Potential Correlation Between Bombus lantschouensis Thoracic Morphology and Flight Behavior.

Abstract

Remarkably little modern work has investigated the thoracic structures of insects and their relationship to flight locomotion. Most studies focus exclusively on either morphology or flight kinematics. In this study, we explore within-species variation in mesosomal structures (thorax + propodeum) and their correlation with different flight modes of Bombus lantschouensis. The mesosomal structures, including skeletons and muscles, of four categories-pre-mating queen, post-mating queen, drone, and worker-are examined using micro-CT and 3D reconstruction. Their flight behaviors are also captured using high-speed cameras. Three key kinematic parameters are recorded-wingbeat frequency, flapping amplitude, and average speed-across three flight modes: takeoff, hovering, and forward flight. The wingbeat frequencies of the drone and the worker are higher than those of the queens. The relative distance between the mesophragma and propodeum (DMPP) and the toughness of the mesepisternum, part of the indirect flight system, are related to wingbeat frequency.

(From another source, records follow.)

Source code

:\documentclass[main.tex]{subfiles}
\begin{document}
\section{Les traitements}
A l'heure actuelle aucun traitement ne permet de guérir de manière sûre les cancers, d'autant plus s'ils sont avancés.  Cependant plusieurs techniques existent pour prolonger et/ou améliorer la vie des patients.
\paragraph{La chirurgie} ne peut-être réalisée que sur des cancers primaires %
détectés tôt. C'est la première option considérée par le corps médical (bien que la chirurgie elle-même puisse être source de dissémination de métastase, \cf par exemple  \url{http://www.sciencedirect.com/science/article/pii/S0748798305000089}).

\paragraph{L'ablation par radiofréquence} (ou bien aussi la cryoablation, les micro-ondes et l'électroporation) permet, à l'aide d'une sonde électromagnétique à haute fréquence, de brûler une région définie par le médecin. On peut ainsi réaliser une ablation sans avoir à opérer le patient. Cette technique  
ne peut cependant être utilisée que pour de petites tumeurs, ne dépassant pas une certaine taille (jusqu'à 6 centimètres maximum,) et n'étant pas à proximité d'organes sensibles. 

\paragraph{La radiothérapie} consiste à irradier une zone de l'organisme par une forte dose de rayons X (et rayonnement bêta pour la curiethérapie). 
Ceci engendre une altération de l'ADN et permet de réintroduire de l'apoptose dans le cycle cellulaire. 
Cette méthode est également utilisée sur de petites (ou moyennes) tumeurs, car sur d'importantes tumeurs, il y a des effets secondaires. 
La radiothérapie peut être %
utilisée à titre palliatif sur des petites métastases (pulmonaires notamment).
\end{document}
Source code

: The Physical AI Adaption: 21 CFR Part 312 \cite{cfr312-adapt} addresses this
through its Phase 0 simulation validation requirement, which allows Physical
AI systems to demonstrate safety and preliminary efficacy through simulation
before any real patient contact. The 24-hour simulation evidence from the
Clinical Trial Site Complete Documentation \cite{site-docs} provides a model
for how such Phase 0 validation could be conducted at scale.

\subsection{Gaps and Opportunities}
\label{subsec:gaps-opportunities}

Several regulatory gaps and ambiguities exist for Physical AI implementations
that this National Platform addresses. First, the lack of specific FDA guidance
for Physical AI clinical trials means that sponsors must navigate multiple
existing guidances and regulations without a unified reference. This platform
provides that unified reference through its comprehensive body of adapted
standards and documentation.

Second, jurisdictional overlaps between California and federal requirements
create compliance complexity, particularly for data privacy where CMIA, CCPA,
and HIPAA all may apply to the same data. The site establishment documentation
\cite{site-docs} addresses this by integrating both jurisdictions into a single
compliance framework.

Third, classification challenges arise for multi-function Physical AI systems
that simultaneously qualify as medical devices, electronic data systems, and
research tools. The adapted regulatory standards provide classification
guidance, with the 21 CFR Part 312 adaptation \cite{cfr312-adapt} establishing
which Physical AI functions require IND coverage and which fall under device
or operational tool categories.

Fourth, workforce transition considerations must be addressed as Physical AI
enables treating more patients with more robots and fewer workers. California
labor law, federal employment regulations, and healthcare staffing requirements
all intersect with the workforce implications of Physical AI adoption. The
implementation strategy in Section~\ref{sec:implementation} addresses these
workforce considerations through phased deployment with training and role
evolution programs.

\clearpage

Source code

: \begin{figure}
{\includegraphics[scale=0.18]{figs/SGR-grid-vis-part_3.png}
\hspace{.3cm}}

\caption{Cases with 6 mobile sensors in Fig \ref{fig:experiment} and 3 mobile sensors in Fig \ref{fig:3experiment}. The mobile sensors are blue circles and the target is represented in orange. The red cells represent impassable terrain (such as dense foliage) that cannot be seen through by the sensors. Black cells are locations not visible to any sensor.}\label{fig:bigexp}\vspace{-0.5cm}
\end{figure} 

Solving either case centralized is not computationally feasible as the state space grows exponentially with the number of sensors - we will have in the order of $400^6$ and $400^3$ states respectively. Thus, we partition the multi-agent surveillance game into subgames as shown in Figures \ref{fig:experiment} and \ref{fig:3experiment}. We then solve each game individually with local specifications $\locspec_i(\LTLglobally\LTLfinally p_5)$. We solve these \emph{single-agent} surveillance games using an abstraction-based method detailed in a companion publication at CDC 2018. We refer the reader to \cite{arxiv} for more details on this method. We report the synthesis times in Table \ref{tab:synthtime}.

Flapping amplitude is generally inversely proportional to wingbeat frequency, which might also be influenced by wing shape. After mating, additional fat in the body of the queen increased her weight and possibly compressed her muscles and DMPP, thereby reducing her average takeoff speed. Otherwise, the high diversity of the prothoracic muscles and the pronotal changes might be related to visual capabilities. The changes in the metathoracic muscles connecting to the metacoxal might be related to the functions of the hindlegs. This work provides a basis for future comparative work on bumblebee morphology and biomechanics.